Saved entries

━━━━━━━━━━━━━━━━━━━━

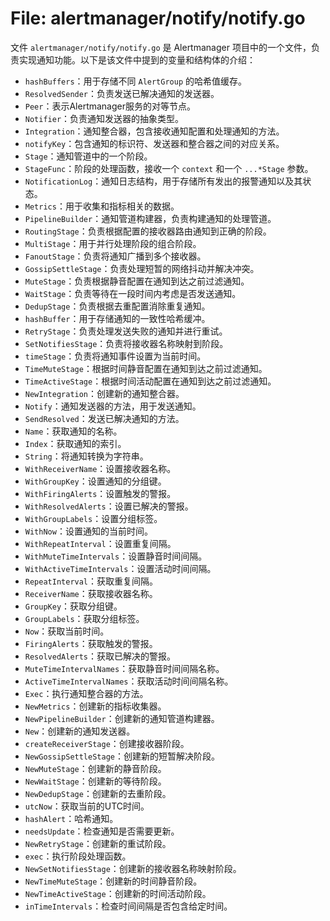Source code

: # File: alertmanager/notify/notify.go

文件 `alertmanager/notify/notify.go` 是 Alertmanager 项目中的一个文件，负责实现通知功能。以下是该文件中提到的变量和结构体的介绍：

- `hashBuffers`：用于存储不同 `AlertGroup` 的哈希值缓存。
- `ResolvedSender`：负责发送已解决通知的发送器。
- `Peer`：表示Alertmanager服务的对等节点。
- `Notifier`：负责通知发送器的抽象类型。
- `Integration`：通知整合器，包含接收通知配置和处理通知的方法。
- `notifyKey`：包含通知的标识符、发送器和整合器之间的对应关系。
- `Stage`：通知管道中的一个阶段。
- `StageFunc`：阶段的处理函数，接收一个 `context` 和一个 `...*Stage` 参数。
- `NotificationLog`：通知日志结构，用于存储所有发出的报警通知以及其状态。
- `Metrics`：用于收集和指标相关的数据。
- `PipelineBuilder`：通知管道构建器，负责构建通知的处理管道。
- `RoutingStage`：负责根据配置的接收器路由通知到正确的阶段。
- `MultiStage`：用于并行处理阶段的组合阶段。
- `FanoutStage`：负责将通知广播到多个接收器。
- `GossipSettleStage`：负责处理短暂的网络抖动并解决冲突。
- `MuteStage`：负责根据静音配置在通知到达之前过滤通知。
- `WaitStage`：负责等待在一段时间内考虑是否发送通知。
- `DedupStage`：负责根据去重配置消除重复通知。
- `hashBuffer`：用于存储通知的一致性哈希缓冲。
- `RetryStage`：负责处理发送失败的通知并进行重试。
- `SetNotifiesStage`：负责将接收器名称映射到阶段。
- `timeStage`：负责将通知事件设置为当前时间。
- `TimeMuteStage`：根据时间静音配置在通知到达之前过滤通知。
- `TimeActiveStage`：根据时间活动配置在通知到达之前过滤通知。
- `NewIntegration`：创建新的通知整合器。
- `Notify`：通知发送器的方法，用于发送通知。
- `SendResolved`：发送已解决通知的方法。
- `Name`：获取通知的名称。
- `Index`：获取通知的索引。
- `String`：将通知转换为字符串。
- `WithReceiverName`：设置接收器名称。
- `WithGroupKey`：设置通知的分组键。
- `WithFiringAlerts`：设置触发的警报。
- `WithResolvedAlerts`：设置已解决的警报。
- `WithGroupLabels`：设置分组标签。
- `WithNow`：设置通知的当前时间。
- `WithRepeatInterval`：设置重复间隔。
- `WithMuteTimeIntervals`：设置静音时间间隔。
- `WithActiveTimeIntervals`：设置活动时间间隔。
- `RepeatInterval`：获取重复间隔。
- `ReceiverName`：获取接收器名称。
- `GroupKey`：获取分组键。
- `GroupLabels`：获取分组标签。
- `Now`：获取当前时间。
- `FiringAlerts`：获取触发的警报。
- `ResolvedAlerts`：获取已解决的警报。
- `MuteTimeIntervalNames`：获取静音时间间隔名称。
- `ActiveTimeIntervalNames`：获取活动时间间隔名称。
- `Exec`：执行通知整合器的方法。
- `NewMetrics`：创建新的指标收集器。
- `NewPipelineBuilder`：创建新的通知管道构建器。
- `New`：创建新的通知发送器。
- `createReceiverStage`：创建接收器阶段。
- `NewGossipSettleStage`：创建新的短暂解决阶段。
- `NewMuteStage`：创建新的静音阶段。
- `NewWaitStage`：创建新的等待阶段。
- `NewDedupStage`：创建新的去重阶段。
- `utcNow`：获取当前的UTC时间。
- `hashAlert`：哈希通知。
- `needsUpdate`：检查通知是否需要更新。
- `NewRetryStage`：创建新的重试阶段。
- `exec`：执行阶段处理函数。
- `NewSetNotifiesStage`：创建新的接收器名称映射阶段。
- `NewTimeMuteStage`：创建新的时间静音阶段。
- `NewTimeActiveStage`：创建新的时间活动阶段。
- `inTimeIntervals`：检查时间间隔是否包含给定时间。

━━━━━━━━━━━━━━━━━━━━

*ASSIGNMENT*. If an entry holds an image, omit that image and print the remainder exactly as it stands.

*EXERCISE RESULT*.
Source code

: # File: alertmanager/notify/notify.go

文件 `alertmanager/notify/notify.go` 是 Alertmanager 项目中的一个文件，负责实现通知功能。以下是该文件中提到的变量和结构体的介绍：

- `hashBuffers`：用于存储不同 `AlertGroup` 的哈希值缓存。
- `ResolvedSender`：负责发送已解决通知的发送器。
- `Peer`：表示Alertmanager服务的对等节点。
- `Notifier`：负责通知发送器的抽象类型。
- `Integration`：通知整合器，包含接收通知配置和处理通知的方法。
- `notifyKey`：包含通知的标识符、发送器和整合器之间的对应关系。
- `Stage`：通知管道中的一个阶段。
- `StageFunc`：阶段的处理函数，接收一个 `context` 和一个 `...*Stage` 参数。
- `NotificationLog`：通知日志结构，用于存储所有发出的报警通知以及其状态。
- `Metrics`：用于收集和指标相关的数据。
- `PipelineBuilder`：通知管道构建器，负责构建通知的处理管道。
- `RoutingStage`：负责根据配置的接收器路由通知到正确的阶段。
- `MultiStage`：用于并行处理阶段的组合阶段。
- `FanoutStage`：负责将通知广播到多个接收器。
- `GossipSettleStage`：负责处理短暂的网络抖动并解决冲突。
- `MuteStage`：负责根据静音配置在通知到达之前过滤通知。
- `WaitStage`：负责等待在一段时间内考虑是否发送通知。
- `DedupStage`：负责根据去重配置消除重复通知。
- `hashBuffer`：用于存储通知的一致性哈希缓冲。
- `RetryStage`：负责处理发送失败的通知并进行重试。
- `SetNotifiesStage`：负责将接收器名称映射到阶段。
- `timeStage`：负责将通知事件设置为当前时间。
- `TimeMuteStage`：根据时间静音配置在通知到达之前过滤通知。
- `TimeActiveStage`：根据时间活动配置在通知到达之前过滤通知。
- `NewIntegration`：创建新的通知整合器。
- `Notify`：通知发送器的方法，用于发送通知。
- `SendResolved`：发送已解决通知的方法。
- `Name`：获取通知的名称。
- `Index`：获取通知的索引。
- `String`：将通知转换为字符串。
- `WithReceiverName`：设置接收器名称。
- `WithGroupKey`：设置通知的分组键。
- `WithFiringAlerts`：设置触发的警报。
- `WithResolvedAlerts`：设置已解决的警报。
- `WithGroupLabels`：设置分组标签。
- `WithNow`：设置通知的当前时间。
- `WithRepeatInterval`：设置重复间隔。
- `WithMuteTimeIntervals`：设置静音时间间隔。
- `WithActiveTimeIntervals`：设置活动时间间隔。
- `RepeatInterval`：获取重复间隔。
- `ReceiverName`：获取接收器名称。
- `GroupKey`：获取分组键。
- `GroupLabels`：获取分组标签。
- `Now`：获取当前时间。
- `FiringAlerts`：获取触发的警报。
- `ResolvedAlerts`：获取已解决的警报。
- `MuteTimeIntervalNames`：获取静音时间间隔名称。
- `ActiveTimeIntervalNames`：获取活动时间间隔名称。
- `Exec`：执行通知整合器的方法。
- `NewMetrics`：创建新的指标收集器。
- `NewPipelineBuilder`：创建新的通知管道构建器。
- `New`：创建新的通知发送器。
- `createReceiverStage`：创建接收器阶段。
- `NewGossipSettleStage`：创建新的短暂解决阶段。
- `NewMuteStage`：创建新的静音阶段。
- `NewWaitStage`：创建新的等待阶段。
- `NewDedupStage`：创建新的去重阶段。
- `utcNow`：获取当前的UTC时间。
- `hashAlert`：哈希通知。
- `needsUpdate`：检查通知是否需要更新。
- `NewRetryStage`：创建新的重试阶段。
- `exec`：执行阶段处理函数。
- `NewSetNotifiesStage`：创建新的接收器名称映射阶段。
- `NewTimeMuteStage`：创建新的时间静音阶段。
- `NewTimeActiveStage`：创建新的时间活动阶段。
- `inTimeIntervals`：检查时间间隔是否包含给定时间。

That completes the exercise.